Sin embargo, no fue allí donde encontré la inspiración, sino en un lugar totalmente distinto y gracias a que no llegué a tiempo a una cita que había acordado. Precisamente porque estuve largo rato en el Parque Centenario y luego paré también a leer un rato en la Plaza Almagro, regresé a mi casa un poco más tarde de lo que debía para almorzar. Había quedado a las 16:30 en el otro extremo de la ciudad para asistir a una clase de escritura creativa. Cuando llegué al Subte para tomar la línea D hacia Hernández era demasiado tarde como para confiar en que llegaría a tiempo a mi destino. Cansado de la caminata, decidí tomar el Subte pero simplemente para desandar lo andado. Salí de nuevo a la superficie en Medrano y tomé a esa altura la avenida Corrientes. Después de pasear unos cinco minutos vi un bar y decidí entrar a tomar algo. Estaban poniendo fútbol. Jugaban Unión de Santa Fe y Estudiantes de La Plata. En el descanso cambiaron de canal y pusieron la liga española. Así fue como, viendo el segundo tiempo del Real Madrid – Zaragoza escribí el primer relato. Más tarde, celebrando que Boca Juniors le ganó por 3 a 1 a San Lorenzo de Almagro (el equipo de mi barrio), escribí el segundo. Entre tanto hubo un café con leche acompañado de una factura con mermelada, dos Coca Colas y una botella de 650 de Heineken.

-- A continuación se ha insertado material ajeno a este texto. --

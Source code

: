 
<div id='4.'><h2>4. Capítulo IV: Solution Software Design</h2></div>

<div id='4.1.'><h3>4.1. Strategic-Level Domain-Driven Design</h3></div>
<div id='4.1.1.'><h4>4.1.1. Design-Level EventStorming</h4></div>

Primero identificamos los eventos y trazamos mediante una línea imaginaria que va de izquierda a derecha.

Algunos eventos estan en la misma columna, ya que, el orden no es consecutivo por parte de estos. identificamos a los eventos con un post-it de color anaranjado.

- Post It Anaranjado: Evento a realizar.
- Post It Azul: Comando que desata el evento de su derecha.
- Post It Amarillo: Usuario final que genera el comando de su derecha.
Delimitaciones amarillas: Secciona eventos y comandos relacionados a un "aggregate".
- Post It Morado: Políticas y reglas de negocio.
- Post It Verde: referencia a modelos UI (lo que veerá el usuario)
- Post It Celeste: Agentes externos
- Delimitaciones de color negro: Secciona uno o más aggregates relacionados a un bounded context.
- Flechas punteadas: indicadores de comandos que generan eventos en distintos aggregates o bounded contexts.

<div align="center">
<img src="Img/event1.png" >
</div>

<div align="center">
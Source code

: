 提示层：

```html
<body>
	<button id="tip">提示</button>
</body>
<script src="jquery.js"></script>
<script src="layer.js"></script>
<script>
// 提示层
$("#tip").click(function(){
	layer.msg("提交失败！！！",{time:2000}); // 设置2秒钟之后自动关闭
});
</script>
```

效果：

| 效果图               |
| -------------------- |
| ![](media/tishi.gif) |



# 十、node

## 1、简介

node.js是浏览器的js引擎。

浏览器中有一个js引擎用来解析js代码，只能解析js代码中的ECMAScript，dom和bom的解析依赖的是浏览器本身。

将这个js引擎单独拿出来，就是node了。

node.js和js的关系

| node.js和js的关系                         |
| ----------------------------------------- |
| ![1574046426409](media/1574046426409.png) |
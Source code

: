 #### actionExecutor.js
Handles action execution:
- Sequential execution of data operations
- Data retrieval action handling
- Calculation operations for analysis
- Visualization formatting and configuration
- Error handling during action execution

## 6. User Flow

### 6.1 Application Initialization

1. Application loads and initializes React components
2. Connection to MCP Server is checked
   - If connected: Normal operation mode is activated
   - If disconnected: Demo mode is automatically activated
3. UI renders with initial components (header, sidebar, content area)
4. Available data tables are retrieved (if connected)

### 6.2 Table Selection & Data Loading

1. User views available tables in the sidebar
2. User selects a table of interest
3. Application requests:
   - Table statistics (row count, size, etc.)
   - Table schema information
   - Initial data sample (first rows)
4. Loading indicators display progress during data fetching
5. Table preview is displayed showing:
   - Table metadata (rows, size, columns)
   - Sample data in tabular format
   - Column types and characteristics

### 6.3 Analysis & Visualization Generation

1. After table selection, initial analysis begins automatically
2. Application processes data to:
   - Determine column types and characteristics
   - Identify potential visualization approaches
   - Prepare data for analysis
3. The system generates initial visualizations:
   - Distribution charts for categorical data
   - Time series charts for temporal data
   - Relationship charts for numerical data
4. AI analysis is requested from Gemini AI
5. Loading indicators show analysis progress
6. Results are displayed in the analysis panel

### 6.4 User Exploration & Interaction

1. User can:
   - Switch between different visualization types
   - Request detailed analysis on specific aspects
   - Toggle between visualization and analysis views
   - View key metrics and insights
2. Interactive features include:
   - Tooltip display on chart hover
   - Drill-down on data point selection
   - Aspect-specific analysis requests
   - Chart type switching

La combinación de fútbol, soledad en una ciudad inmensa, bebidas calientes y frías, con gas y sin gas, con alcohol y sin alcohol, y, sobre todo, las ganas de escribir, hizo que fuera capaz de poner en pie dos microrelatos. El primero de ellos se titula El Intercambio y el segundo La mina del sueño. Lo mejor de todo es que El Intercambio llevaba en mi cuaderno azul más de un año esperando a que lo escribiese. Hasta la tarde de ayer sólo tenía un título y una intención de escribir, pero desde ayer tengo un relato. Por eso es por lo que siempre hay que tener un cuaderno a mano, porque la inspiración llega pero tiene que pillarte trabajando.

¡Ah! Y por si fuera poco, antes de pagar la cuenta arranqué una hojita de papel del cuaderno y anoté los nombres de los personajes de mi próxima novela, ésa para la cual necesitaba venir a Buenos Aires.